Please could you add a couple of partial reduction tests (e.g. 4f32 in 8f32)

RKSimon added inline comments.Aug 14 2019, 12:45 PM
llvm/lib/CodeGen/SelectionDAG/SelectionDAG.cpp
9008

Is this satisfactory for all possible float ops (FMUL/FMIN/etc)? Also, shouldn't we be testing this at every stage?

spatel marked 3 inline comments as done.Aug 14 2019, 1:49 PM
spatel added inline comments.
llvm/lib/CodeGen/SelectionDAG/SelectionDAG.cpp
9008

Good point. We don't have any FP callers for this besides the FADD that's being added in this patch. FMUL would not need 'nsz', and I'm not sure about FMIN/FMAX:

/// FMIN/FMAX nodes can have flags, for NaN/NoNaN variants.
VECREDUCE_FMAX, VECREDUCE_FMIN,

I think the safe thing for this patch is to handle FADD and assert on the other opcodes until we have an actual caller and know exactly what that behavior should be.

For the flags, I'm following the FMF semantics that we use in IR: the final calculation alone determines what relaxations are allowed for any intermediate calcs leading up to that value. I've added a test to confirm that logic.

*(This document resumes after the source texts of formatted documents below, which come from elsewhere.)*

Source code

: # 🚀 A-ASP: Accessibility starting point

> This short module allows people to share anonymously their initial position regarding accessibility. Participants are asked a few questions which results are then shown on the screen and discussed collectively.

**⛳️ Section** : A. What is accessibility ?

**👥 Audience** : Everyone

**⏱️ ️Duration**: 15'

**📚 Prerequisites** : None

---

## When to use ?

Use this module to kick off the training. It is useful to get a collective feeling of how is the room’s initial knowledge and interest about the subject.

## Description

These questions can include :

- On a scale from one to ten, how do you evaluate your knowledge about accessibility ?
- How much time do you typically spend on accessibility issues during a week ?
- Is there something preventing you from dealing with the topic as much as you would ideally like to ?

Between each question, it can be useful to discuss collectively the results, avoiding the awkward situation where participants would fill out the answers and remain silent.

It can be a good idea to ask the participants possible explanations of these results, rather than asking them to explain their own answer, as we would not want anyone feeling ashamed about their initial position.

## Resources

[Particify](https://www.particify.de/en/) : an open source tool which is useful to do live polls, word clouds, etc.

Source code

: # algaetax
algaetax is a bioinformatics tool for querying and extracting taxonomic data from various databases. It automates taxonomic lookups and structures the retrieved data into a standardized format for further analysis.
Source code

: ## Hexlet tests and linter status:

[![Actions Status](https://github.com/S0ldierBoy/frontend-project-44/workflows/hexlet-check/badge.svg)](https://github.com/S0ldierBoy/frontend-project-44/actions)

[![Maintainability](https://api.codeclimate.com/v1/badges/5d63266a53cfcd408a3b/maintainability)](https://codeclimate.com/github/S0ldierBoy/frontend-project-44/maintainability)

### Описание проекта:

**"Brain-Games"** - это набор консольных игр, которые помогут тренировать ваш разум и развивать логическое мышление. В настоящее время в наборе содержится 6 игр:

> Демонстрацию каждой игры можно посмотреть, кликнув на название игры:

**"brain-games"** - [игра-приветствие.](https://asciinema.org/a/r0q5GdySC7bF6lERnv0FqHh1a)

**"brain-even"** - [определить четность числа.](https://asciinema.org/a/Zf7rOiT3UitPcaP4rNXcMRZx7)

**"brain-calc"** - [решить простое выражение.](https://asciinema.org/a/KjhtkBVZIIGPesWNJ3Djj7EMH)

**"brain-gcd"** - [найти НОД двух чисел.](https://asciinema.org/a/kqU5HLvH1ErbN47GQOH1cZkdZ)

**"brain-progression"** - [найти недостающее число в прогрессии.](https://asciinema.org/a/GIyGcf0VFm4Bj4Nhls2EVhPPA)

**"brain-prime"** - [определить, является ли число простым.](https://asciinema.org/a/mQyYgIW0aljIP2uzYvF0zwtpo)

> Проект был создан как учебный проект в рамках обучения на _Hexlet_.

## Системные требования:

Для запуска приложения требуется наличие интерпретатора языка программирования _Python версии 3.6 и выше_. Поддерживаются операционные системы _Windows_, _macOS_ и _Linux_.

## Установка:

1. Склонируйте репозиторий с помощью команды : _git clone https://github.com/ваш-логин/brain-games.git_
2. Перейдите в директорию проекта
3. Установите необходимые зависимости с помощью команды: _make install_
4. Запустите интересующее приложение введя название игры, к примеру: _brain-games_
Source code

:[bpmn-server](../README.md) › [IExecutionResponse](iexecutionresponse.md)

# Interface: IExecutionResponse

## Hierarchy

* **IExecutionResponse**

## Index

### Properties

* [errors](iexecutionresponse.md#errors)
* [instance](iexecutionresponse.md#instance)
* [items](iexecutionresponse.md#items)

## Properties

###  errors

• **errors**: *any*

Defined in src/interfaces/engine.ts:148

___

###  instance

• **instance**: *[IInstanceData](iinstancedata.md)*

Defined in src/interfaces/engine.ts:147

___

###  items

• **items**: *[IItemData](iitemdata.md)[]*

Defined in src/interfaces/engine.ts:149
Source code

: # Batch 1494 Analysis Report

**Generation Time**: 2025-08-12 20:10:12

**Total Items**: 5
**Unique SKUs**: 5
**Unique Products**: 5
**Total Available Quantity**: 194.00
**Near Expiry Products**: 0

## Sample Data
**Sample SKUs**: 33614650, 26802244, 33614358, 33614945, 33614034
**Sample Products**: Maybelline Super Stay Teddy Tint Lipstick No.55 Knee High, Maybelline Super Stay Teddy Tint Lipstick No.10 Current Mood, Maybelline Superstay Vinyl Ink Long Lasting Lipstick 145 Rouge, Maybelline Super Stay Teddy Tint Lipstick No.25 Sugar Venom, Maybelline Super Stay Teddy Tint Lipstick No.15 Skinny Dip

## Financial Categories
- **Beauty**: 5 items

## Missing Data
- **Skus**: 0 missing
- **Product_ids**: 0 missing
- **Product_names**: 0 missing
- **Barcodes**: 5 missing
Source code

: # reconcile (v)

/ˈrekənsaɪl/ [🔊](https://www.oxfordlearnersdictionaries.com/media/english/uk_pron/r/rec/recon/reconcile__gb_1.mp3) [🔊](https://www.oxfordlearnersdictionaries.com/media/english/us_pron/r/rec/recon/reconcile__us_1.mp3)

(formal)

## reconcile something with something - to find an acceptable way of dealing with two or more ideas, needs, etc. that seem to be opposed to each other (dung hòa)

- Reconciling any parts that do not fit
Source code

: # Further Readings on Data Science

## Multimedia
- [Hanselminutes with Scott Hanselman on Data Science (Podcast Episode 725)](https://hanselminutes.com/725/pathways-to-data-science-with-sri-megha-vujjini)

spatel updated this revision to Diff 215234.Aug 14 2019, 1:55 PM
spatel marked an inline comment as done.

Patch updated:

  1. Switch flag requirements based on opcode (only FADD handled for now).
  2. Added partial reduction tests (rL368913).
  3. Added negative test for mismatch on fast-math-flags.
RKSimon accepted this revision.Aug 15 2019, 2:18 AM

LGTM - cheers

This revision is now accepted and ready to land.Aug 15 2019, 2:18 AM
This revision was automatically updated to reflect the committed changes.